[LU-3128] filter_fid on OST not updated during layout swap Created: 08/Apr/13  Updated: 27/Nov/17  Resolved: 27/Nov/17

Status: Closed
Project: Lustre
Component/s: None
Affects Version/s: Lustre 2.4.0
Fix Version/s: None

Type: Bug Priority: Major
Reporter: John Hammond Assignee: Mikhail Pershin
Resolution: Duplicate Votes: 0
Labels: mdd

Issue Links:
Related
is related to LU-2677 Adding LMA to OST object Resolved
is related to LU-10248 Need to update PFID of OST objects af... Resolved
Severity: 3
Rank (Obsolete): 7599

 Description   

LMA on OST is not updated during layout swap.

# llmount.sh 
...
# cd /mnt/lustre
# lfs setstripe -c2 f0
# dd if=/dev/zero bs=1M count=2 | tr '\0' 'X' > f0
2+0 records in
2+0 records out
2097152 bytes (2.1 MB) copied, 0.0201865 s, 104 MB/s
# lfs getstripe f0
f0
lmm_stripe_count:   2
lmm_stripe_size:    1048576
lmm_layout_gen:     0
lmm_stripe_offset:  0
	obdidx		 objid		 objid		 group
	     0	             1	          0x1	             0
	     1	             1	          0x1	             0

# touch f1
# ls -lh
total 2.0M
-rw-r--r-- 1 root root 2.0M Apr  8 13:54 f0
-rw-r--r-- 1 root root    0 Apr  8 13:54 f1
# lfs path2fid f0
[0x200000400:0x1:0x0]
# lfs path2fid f1
[0x200000400:0x3:0x0]
# umount /mnt/ost1
# mount /tmp/lustre-ost1 /mnt/ost1 -t ldiskfs -o loop
# ls -lh /mnt/ost1/O/0/d1/1
-rw-rw-rw- 1 root root 1.0M Apr  8 13:54 /mnt/ost1/O/0/d1/1
# ll_decode_filter_fid /mnt/ost1/O/0/d1/1
/mnt/ost1/O/0/d1/1: objid=4294967296 seq=1 parent=[0x200000400:0x1:0x0]
# umount /mnt/ost1
# mount /tmp/lustre-ost1  /mnt/ost1 -t lustre -o loop
# lfs swap_layouts f0 f1
# ls -lh
total 2.0M
-rw-r--r-- 1 root root    0 Apr  8 13:57 f0
-rw-r--r-- 1 root root 2.0M Apr  8 13:57 f1
# umount /mnt/ost1
# mount /tmp/lustre-ost1 /mnt/ost1 -t ldiskfs -o loop
# ls -lh /mnt/ost1/O/0/d1/1
-rw-rw-rw- 1 root root 1.0M Apr  8 13:57 /mnt/ost1/O/0/d1/1
# ll_decode_filter_fid /mnt/ost1/O/0/d1/1
/mnt/ost1/O/0/d1/1: objid=4294967296 seq=1 parent=[0x200000400:0x1:0x0]


 Comments   
Comment by Peter Jones [ 09/Apr/13 ]

Bob will look into this

Comment by Bob Glossman (Inactive) [ 09/Apr/13 ]

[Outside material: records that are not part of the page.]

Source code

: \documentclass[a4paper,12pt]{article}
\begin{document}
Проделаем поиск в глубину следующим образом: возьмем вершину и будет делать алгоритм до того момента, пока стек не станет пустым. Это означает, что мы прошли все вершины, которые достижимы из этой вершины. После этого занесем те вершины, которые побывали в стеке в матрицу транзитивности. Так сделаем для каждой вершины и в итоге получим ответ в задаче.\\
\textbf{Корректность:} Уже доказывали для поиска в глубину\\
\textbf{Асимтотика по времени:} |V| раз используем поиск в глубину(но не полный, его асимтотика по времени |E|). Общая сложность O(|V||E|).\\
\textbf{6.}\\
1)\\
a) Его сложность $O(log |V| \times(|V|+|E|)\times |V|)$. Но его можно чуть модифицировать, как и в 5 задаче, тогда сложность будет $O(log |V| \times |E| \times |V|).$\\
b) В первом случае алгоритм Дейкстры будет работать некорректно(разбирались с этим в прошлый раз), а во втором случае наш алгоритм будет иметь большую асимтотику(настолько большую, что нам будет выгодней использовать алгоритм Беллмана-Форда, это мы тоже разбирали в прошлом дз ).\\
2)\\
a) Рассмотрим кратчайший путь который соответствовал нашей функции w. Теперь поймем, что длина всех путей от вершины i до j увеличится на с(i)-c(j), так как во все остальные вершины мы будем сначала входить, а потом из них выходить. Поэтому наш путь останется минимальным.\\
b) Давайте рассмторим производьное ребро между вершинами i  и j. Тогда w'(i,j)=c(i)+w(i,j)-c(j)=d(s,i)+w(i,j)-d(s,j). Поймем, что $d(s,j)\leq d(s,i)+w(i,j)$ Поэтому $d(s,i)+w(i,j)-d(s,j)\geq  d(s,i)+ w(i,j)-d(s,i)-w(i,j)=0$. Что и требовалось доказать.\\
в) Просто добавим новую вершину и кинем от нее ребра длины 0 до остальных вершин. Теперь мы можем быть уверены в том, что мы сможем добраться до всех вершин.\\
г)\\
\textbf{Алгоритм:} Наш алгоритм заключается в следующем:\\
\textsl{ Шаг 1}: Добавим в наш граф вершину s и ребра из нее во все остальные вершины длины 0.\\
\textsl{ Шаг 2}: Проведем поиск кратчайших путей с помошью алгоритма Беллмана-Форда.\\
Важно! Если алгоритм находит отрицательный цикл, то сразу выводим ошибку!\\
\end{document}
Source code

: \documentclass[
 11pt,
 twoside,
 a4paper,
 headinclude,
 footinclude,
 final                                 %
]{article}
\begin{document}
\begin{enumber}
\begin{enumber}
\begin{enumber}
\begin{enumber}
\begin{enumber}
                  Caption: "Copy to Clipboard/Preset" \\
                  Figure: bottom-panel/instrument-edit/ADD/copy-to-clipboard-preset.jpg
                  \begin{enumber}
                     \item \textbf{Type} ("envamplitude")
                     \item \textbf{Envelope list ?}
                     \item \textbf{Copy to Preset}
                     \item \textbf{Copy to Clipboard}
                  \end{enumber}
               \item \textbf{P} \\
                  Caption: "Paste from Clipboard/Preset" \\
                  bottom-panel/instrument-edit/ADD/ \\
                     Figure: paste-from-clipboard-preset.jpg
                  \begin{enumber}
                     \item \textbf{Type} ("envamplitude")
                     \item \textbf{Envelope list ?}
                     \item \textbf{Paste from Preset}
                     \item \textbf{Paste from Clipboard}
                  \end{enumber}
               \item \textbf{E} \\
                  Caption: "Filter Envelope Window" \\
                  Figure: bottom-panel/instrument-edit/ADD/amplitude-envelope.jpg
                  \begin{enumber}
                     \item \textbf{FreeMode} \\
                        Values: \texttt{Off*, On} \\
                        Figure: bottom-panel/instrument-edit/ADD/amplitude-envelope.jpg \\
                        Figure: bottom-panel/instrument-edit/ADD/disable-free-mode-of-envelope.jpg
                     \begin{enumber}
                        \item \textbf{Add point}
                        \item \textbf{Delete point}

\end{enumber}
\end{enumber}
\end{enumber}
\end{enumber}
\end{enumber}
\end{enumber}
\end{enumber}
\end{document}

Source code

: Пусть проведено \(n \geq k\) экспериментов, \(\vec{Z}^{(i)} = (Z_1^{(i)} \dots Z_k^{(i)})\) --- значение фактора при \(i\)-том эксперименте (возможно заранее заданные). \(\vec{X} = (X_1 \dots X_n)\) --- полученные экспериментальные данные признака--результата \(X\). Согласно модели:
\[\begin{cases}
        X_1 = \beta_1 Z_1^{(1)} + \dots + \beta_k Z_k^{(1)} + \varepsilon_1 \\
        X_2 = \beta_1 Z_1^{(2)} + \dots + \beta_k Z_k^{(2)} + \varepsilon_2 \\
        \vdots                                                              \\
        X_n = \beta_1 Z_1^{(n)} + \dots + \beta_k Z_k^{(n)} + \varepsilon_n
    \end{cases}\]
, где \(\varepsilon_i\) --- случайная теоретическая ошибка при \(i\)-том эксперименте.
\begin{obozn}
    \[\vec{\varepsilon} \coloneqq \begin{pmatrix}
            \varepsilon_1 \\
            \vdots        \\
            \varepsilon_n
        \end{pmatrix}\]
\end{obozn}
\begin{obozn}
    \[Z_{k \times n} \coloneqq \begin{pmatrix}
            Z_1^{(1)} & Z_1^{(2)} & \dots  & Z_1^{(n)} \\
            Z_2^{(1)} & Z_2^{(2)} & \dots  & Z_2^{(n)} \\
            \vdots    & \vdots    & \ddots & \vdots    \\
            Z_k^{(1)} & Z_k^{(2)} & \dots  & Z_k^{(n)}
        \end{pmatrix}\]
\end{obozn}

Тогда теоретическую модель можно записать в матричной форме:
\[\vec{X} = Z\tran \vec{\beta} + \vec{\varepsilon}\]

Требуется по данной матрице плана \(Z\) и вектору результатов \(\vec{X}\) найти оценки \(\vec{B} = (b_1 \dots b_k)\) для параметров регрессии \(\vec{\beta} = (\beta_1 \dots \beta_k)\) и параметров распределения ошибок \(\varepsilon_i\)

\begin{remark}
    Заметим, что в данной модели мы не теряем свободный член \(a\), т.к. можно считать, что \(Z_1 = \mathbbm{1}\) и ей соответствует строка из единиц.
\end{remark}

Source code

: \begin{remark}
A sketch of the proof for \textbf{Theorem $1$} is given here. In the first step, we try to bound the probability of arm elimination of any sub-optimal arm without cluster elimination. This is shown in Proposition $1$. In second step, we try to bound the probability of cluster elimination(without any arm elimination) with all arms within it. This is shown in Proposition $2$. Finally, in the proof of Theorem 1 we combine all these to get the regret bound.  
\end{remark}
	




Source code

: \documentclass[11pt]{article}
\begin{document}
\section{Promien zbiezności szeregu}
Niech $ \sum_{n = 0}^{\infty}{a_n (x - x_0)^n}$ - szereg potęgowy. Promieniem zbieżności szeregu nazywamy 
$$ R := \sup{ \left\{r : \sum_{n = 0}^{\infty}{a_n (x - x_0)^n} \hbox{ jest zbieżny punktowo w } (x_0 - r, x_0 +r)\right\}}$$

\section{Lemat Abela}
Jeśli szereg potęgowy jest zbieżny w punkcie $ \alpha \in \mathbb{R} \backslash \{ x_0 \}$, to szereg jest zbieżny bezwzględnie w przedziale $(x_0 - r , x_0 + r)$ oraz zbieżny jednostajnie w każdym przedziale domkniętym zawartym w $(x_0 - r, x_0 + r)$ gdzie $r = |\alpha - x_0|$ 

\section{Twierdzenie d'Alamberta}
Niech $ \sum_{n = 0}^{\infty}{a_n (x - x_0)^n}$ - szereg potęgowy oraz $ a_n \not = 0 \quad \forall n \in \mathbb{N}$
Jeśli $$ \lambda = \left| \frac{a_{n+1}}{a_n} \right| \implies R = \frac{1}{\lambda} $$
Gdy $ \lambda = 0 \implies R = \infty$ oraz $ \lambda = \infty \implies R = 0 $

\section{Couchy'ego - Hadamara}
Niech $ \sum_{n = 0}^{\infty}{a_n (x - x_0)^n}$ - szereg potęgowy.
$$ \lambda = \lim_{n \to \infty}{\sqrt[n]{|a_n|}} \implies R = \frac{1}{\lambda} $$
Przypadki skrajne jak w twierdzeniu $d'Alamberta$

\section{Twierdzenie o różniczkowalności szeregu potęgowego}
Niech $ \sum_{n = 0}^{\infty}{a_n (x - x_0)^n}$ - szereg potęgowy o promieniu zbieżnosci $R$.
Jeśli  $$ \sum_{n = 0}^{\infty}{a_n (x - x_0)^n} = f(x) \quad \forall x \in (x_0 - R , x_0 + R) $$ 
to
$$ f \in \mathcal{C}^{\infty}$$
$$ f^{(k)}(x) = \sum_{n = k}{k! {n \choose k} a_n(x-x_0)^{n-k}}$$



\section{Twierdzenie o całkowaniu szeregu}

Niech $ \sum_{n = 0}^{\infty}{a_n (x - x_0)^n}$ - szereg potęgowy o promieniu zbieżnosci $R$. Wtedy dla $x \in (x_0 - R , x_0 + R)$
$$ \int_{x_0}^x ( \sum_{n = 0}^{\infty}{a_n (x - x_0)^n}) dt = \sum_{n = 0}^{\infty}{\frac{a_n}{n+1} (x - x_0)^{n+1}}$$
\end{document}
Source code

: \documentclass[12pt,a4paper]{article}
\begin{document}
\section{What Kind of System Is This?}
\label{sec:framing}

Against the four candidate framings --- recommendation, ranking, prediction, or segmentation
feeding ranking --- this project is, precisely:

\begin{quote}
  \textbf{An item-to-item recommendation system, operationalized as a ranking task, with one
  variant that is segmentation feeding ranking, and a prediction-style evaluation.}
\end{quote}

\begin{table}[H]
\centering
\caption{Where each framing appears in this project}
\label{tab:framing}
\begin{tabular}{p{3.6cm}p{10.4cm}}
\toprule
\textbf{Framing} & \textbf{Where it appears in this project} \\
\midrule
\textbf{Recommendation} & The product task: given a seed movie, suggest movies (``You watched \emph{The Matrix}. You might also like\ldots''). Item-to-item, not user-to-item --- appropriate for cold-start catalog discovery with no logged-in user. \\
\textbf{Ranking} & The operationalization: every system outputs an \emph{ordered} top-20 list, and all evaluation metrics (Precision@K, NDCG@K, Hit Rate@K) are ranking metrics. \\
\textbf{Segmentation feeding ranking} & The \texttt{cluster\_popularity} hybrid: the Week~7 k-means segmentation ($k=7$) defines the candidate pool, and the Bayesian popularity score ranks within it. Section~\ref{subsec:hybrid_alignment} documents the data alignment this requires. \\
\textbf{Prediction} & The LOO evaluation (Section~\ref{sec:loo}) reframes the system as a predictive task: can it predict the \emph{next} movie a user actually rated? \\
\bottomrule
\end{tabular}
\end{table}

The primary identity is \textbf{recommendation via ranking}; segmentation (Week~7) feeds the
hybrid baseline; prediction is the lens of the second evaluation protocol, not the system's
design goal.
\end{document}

From the discussion in LU-2677 it isn't clear if there is more to be done than is in the fix http://review.whamcloud.com/#change,5838 for LU-2677

Comment by John Hammond [ 10/Apr/13 ]

Hi Bob. After the layout swap ll_decode_filter_fid should return the FID of the new parent.

# lfs setstripe -c2 f0
# touch f1
# dd if=/dev/zero of=f0 bs=1M count=2
2+0 records in
2+0 records out
2097152 bytes (2.1 MB) copied, 0.02666 s, 78.7 MB/s
# lfs path2fid f0 
[0x200000400:0x5:0x0]
# lfs path2fid f1
[0x200000400:0x6:0x0]
# lfs getstripe f0
f0
lmm_stripe_count:   2
lmm_stripe_size:    1048576
lmm_layout_gen:     0
lmm_stripe_offset:  1
	obdidx		 objid		 objid		 group
	     1	             5	          0x5	             0
	     0	             5	          0x5	             0

# umount /mnt/ost1
# mount /tmp/lustre-ost1 /mnt/ost1 -t ldiskfs -o loop
# ls -l /mnt/ost1/O/0/d5/5
-rw-rw-rw- 1 root root 1048576 Apr 10 10:20 /mnt/ost1/O/0/d5/5
# ll_decode_filter_fid /mnt/ost1/O/0/d5/5
/mnt/ost1/O/0/d5/5: parent=[0x200000400:0x5:0x0] stripe=1 ### Correct.
# umount /mnt/ost1
# mount /tmp/lustre-ost1 /mnt/ost1 -t lustre -o loop
# lfs swap_layouts f0 f1
# ls -lh 
total 2.0M
-rw-r--r-- 1 root root    0 Apr 10 10:22 f0
-rw-r--r-- 1 root root 2.0M Apr 10 10:22 f1
# umount /mnt/ost1
# mount /tmp/lustre-ost1 /mnt/ost1 -t ldiskfs -o loop
# ll_decode_filter_fid /mnt/ost1/O/0/d5/5
/mnt/ost1/O/0/d5/5: parent=[0x200000400:0x5:0x0] stripe=1 ### Incorrect parent should be [0x200000400:0x6:0x0].
Comment by Bob Glossman (Inactive) [ 11/Apr/13 ]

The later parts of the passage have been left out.